Speaker: Prof. Hideto Asashiba (Shizuoka University/Kyoto University KUIAS, Japan)

Title: Interval replacements of persistence modules

Abstract: We define two notions. The first one is a compression system ξ for a finite poset P , which assigns to each interval subposet I an order-preserving map ξ_I : Q_I → P satisfying some conditions, where Q_I is a connected finite poset. An example is given by the total compression system that assigns to each I the inclusion of I into P . The second one is an I-rank of a persistence module M under ξ, the family of which is called the interval rank invariant of M under ξ. A compression system ξ makes it possible to define the interval replacement (also called the interval-decomposable approximation) not only for 2D persistence modules but also for any persistence modules over any finite poset. We will show that the forming of the interval replacement preserves the interval rank invariant, which is a stronger property than the preservation of the usual rank invariant.
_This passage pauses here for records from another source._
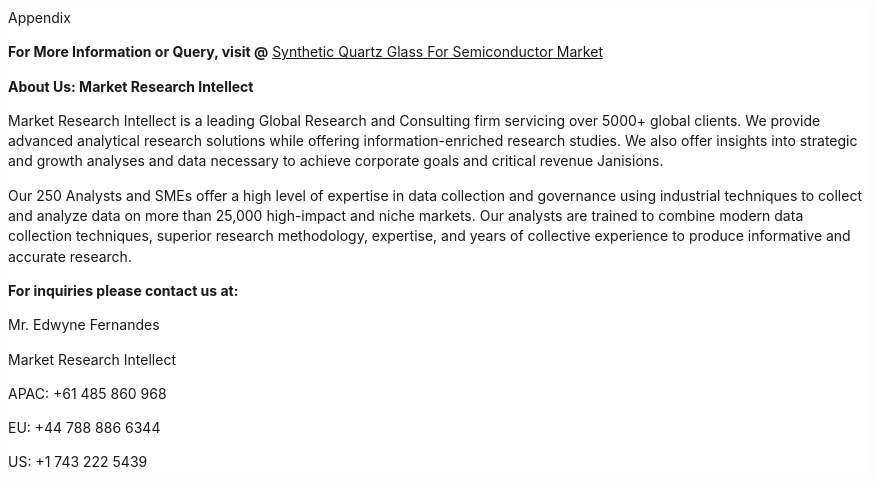 Appendix</span></em></p><p><span class="font-[700]"><strong>For More Information or Query, visit&nbsp;@</strong>&nbsp;</span><span class="font-[700]"><a href="https://www.marketresearchintellect.com/product/synthetic-quartz-glass-for-semiconductor-market-size-and-forecast/?utm_source=Linkedin&utm_medium=046" target="_blank" data-tracking-control-name="article-ssr-frontend-pulse_little-text-block" data-tracking-will-navigate="" data-test-link="">Synthetic Quartz Glass For Semiconductor Market</a></span></p><p><strong><span class="font-[700]">About Us: Market Research Intellect</span></strong></p><p><span class="">Market Research Intellect is a leading Global Research and Consulting firm servicing over 5000+ global clients. We provide advanced analytical research solutions while offering information-enriched research studies.&nbsp;</span>We also offer insights into strategic and growth analyses and data necessary to achieve corporate goals and critical revenue Janisions.</p><p><span class="">Our 250 Analysts and SMEs offer a high level of expertise in data collection and governance using industrial techniques to collect and analyze data on more than 25,000 high-impact and niche markets. Our analysts are trained to combine modern data collection techniques, superior research methodology, expertise, and years of collective experience to produce informative and accurate research.</span></p><p><strong>For inquiries please contact us at:</strong></p><p>Mr. Edwyne Fernandes</p><p>Market Research Intellect</p><p>APAC: +61 485 860 968</p><p>EU: +44 788 886 6344</p><p>US: +1 743 222 5439</p>
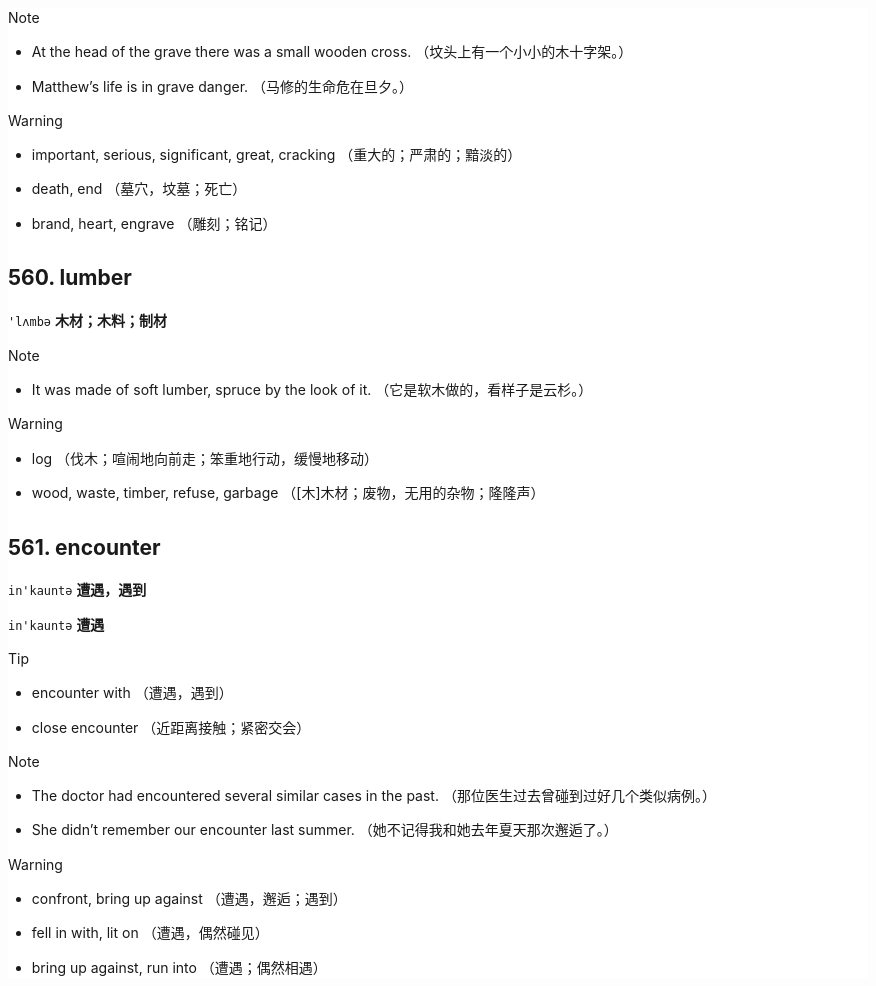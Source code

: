 > [!NOTE]
>
> - At the head of the grave there was a small wooden cross. （坟头上有一个小小的木十字架。）
>
> - Matthew’s life is in grave danger. （马修的生命危在旦夕。）
>

> [!WARNING]
>
> - important, serious, significant, great, cracking （重大的；严肃的；黯淡的）
>
> - death, end （墓穴，坟墓；死亡）
>
> - brand, heart, engrave （雕刻；铭记）
>

## 560. lumber

`'lʌmbə`  **木材；木料；制材**

> [!NOTE]
>
> - It was made of soft lumber, spruce by the look of it. （它是软木做的，看样子是云杉。）
>

> [!WARNING]
>
> - log （伐木；喧闹地向前走；笨重地行动，缓慢地移动）
>
> - wood, waste, timber, refuse, garbage （[木]木材；废物，无用的杂物；隆隆声）
>

## 561. encounter

`in'kauntə`  **遭遇，遇到**

`in'kauntə`  **遭遇**

> [!TIP]
>
> - encounter with （遭遇，遇到）
>
> - close encounter （近距离接触；紧密交会）
>

> [!NOTE]
>
> - The doctor had encountered several similar cases in the past. （那位医生过去曾碰到过好几个类似病例。）
>
> - She didn’t remember our encounter last summer. （她不记得我和她去年夏天那次邂逅了。）
>

> [!WARNING]
>
> - confront, bring up against （遭遇，邂逅；遇到）
>
> - fell in with, lit on （遭遇，偶然碰见）
>
> - bring up against, run into （遭遇；偶然相遇）
>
Moreover, to know explicitly what is preserved, we will give a formula of the I-rank of M under ξ in terms of the structure linear maps of M for any compression system ξ. This makes it possible to define an essential cover property for a compression system, and by using this notion we give a sufficient condition for the I-rank of M under ξ to coincide with that under the total compression system, the value of which is equal to the generalized rank invariant introduced by Kim–Memoli.
This is a joint work with Etienne Gauthier and Enhao Liu.

Time: 14:00-15:30, July 2, 2025

Location: L5D23: OIST campus, Lab 5, Floor D, Room L5D23

Zoom Link: Will be posted closer to the event!

This talk is part of the Thematic Program TDA PARTI: Topological Data Analysis, Persistence And Representation Theory Intertwined.